On April 2, 2025, 32 faculty members of the IU computer science department sent a letter to the university saying that Wang's "summary termination" was contrary to university policy and requesting the action to be revoked (19 by name and 13 anonymously). The letter said "Many of us are confused, saddened and frightened by the IU administration's actions." It acknowledged awareness that Wang is under investigation by law enforcement, but said "this alone cannot justify the termination of a tenured professor without following the due process to which all tenured faculty are entitled," and that "Treating a faculty colleague in this manner is undermining the university's ability to attract and retain high-caliber faculty members."

On April 17, 2025, Yuzhen Ye, the chair of the IU computer science department, whose name was first on the faculty protest letter's list of signatories, spoke at a campus protest rally held for the National Day of Action to defend higher education (a national event in which 179 university campuses participated), and she questioned the evidence that appeared to have been the basis of the allegation that Wang had not properly disclosed funding information. She said that a researcher had applied for a 2017–2018 grant in China without Wang's knowledge, and that Wang had provided supporting information to the university in response to their investigation. She said the situation "really could have unfolded in a very different way if IU administration had chosen to trust its own faculty or give them a fair chance to respond". She said "I'm really saddened that IU just terminated someone's appointment after this many years of dedicated contribution to the school."

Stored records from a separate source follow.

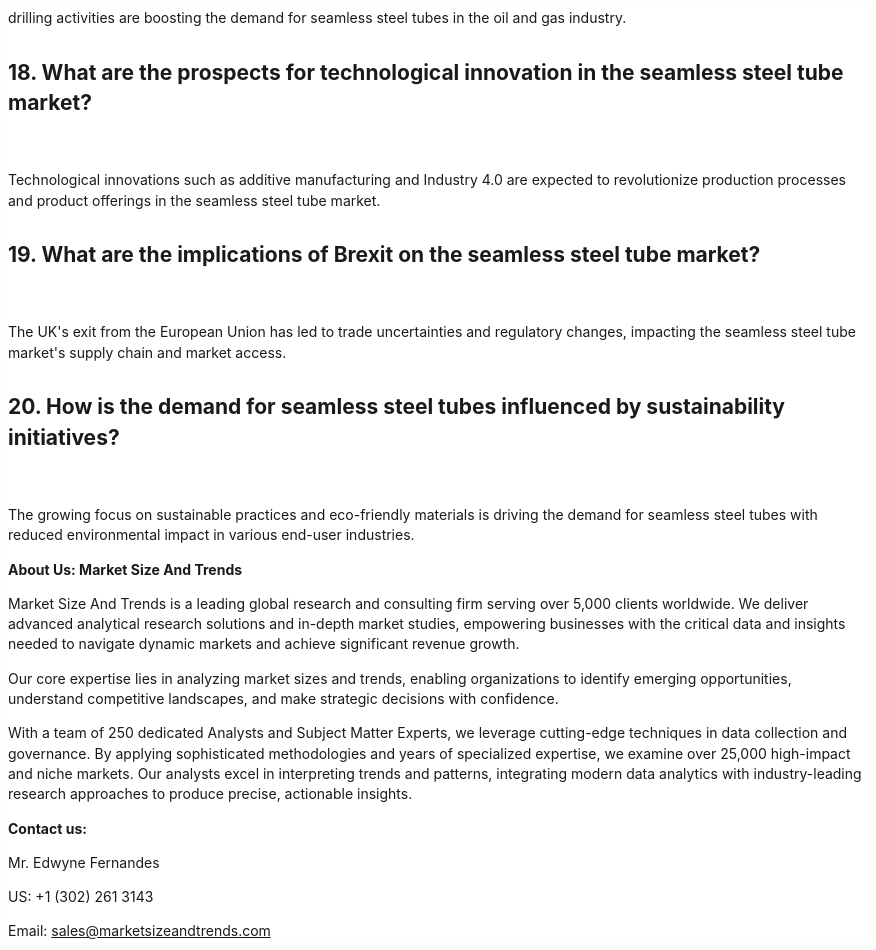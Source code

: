drilling activities are boosting the demand for seamless steel tubes in the oil and gas industry.</p><h2>18. What are the prospects for technological innovation in the seamless steel tube market?</h2><p>&nbsp;</p><p>Technological innovations such as additive manufacturing and Industry 4.0 are expected to revolutionize production processes and product offerings in the seamless steel tube market.</p><h2>19. What are the implications of Brexit on the seamless steel tube market?</h2><p>&nbsp;</p><p>The UK's exit from the European Union has led to trade uncertainties and regulatory changes, impacting the seamless steel tube market's supply chain and market access.</p><h2>20. How is the demand for seamless steel tubes influenced by sustainability initiatives?</h2><p>&nbsp;</p><p>The growing focus on sustainable practices and eco-friendly materials is driving the demand for seamless steel tubes with reduced environmental impact in various end-user industries.</p></body></html></p><p><strong>About Us:&nbsp;Market Size And Trends</strong></p><p>Market Size And Trends&nbsp;is a leading global research and consulting firm serving over 5,000 clients worldwide. We deliver advanced analytical research solutions and in-depth market studies, empowering businesses with the critical data and insights needed to navigate dynamic markets and achieve significant revenue growth.</p><p>Our core expertise lies in analyzing market sizes and trends, enabling organizations to identify emerging opportunities, understand competitive landscapes, and make strategic decisions with confidence.</p><p>With a team of 250 dedicated Analysts and Subject Matter Experts, we leverage cutting-edge techniques in data collection and governance. By applying sophisticated methodologies and years of specialized expertise, we examine over 25,000 high-impact and niche markets. Our analysts excel in interpreting trends and patterns, integrating modern data analytics with industry-leading research approaches to produce precise, actionable insights.</p><p><strong>Contact us:</strong></p><p>Mr. Edwyne Fernandes</p><p>US: +1 (302) 261 3143</p><p>Email: <a href="mailto:sales@marketsizeandtrends.com">sales@marketsizeandtrends.com</a>&nbsp;</p>
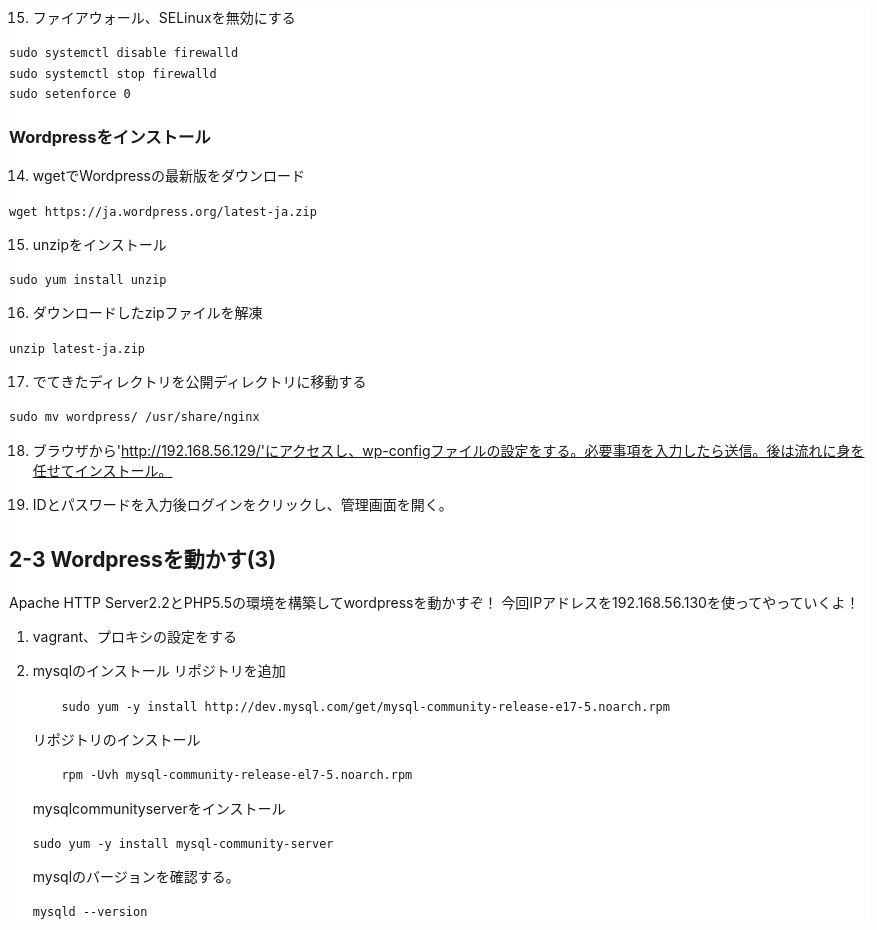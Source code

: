 15. ファイアウォール、SELinuxを無効にする
```
sudo systemctl disable firewalld
sudo systemctl stop firewalld
sudo setenforce 0
```

### Wordpressをインストール

14. wgetでWordpressの最新版をダウンロード   
```
wget https://ja.wordpress.org/latest-ja.zip
```

15. unzipをインストール   
```
sudo yum install unzip
```

16. ダウンロードしたzipファイルを解凍   
```
unzip latest-ja.zip
```

17. でてきたディレクトリを公開ディレクトリに移動する   
```
sudo mv wordpress/ /usr/share/nginx
```

18. ブラウザから'http://192.168.56.129/'にアクセスし、wp-configファイルの設定をする。必要事項を入力したら送信。後は流れに身を任せてインストール。

19. IDとパスワードを入力後ログインをクリックし、管理画面を開く。

## 2-3 Wordpressを動かす(3)

Apache HTTP Server2.2とPHP5.5の環境を構築してwordpressを動かすぞ！
今回IPアドレスを192.168.56.130を使ってやっていくよ！

1. vagrant、プロキシの設定をする

2. mysqlのインストール
    リポジトリを追加
    ```
        sudo yum -y install http://dev.mysql.com/get/mysql-community-release-e17-5.noarch.rpm

    ```
    リポジトリのインストール
    ```
        rpm -Uvh mysql-community-release-el7-5.noarch.rpm
    ```

    mysqlcommunityserverをインストール
    ```
    sudo yum -y install mysql-community-server
    ```
    mysqlのバージョンを確認する。
    ```
    mysqld --version
    ```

On May 2, 2025, more than 250 members of the university faculty and staff issued a letter criticizing the handling of Wang's firing, calling for the university to reinstate him to the faculty and to follow its policy of providing due process for faculty dismissals.

US District Court judge Tanya Walton Pratt unsealed the search warrant applications for the raids on Wang's homes in early October 2025, revealing that the investigation claimed to be looking for evidence of research funding fraud by Wang. The affidavits used to establish probable cause for the search remained sealed. Pfefferkorn said the released information especially does not explain why Wang's wife was fired, since the warrant application contained no allegations against her. Pfefferkorn also noted that nothing indicated that Wang was being investigated for spying or was considered a threat to U.S. national security. As of the time when the warrant information was released, no criminal charges had still been filed against either Wang or his wife, and neither of them were the subject of deportation proceedings.

== Honors ==
Wang was recognized as a fellow of the IEEE in 2018, of the AAAS in 2022, and of the ACM in 2023.

== Personal life ==
Prior to their suspension and dismissal from IU, Wang lived in Bloomington, Indiana, with his wife Ma Nianli (马念莉), who was a systems analyst and programmer at the IU Library Technologies division. They also had a home in Carmel, Indiana, a northern suburb of Indianapolis about 70 mi from the IU campus. The couple also has a son, who was born in Indiana and has launched a GoFundMe page to help fund his parents' legal defense.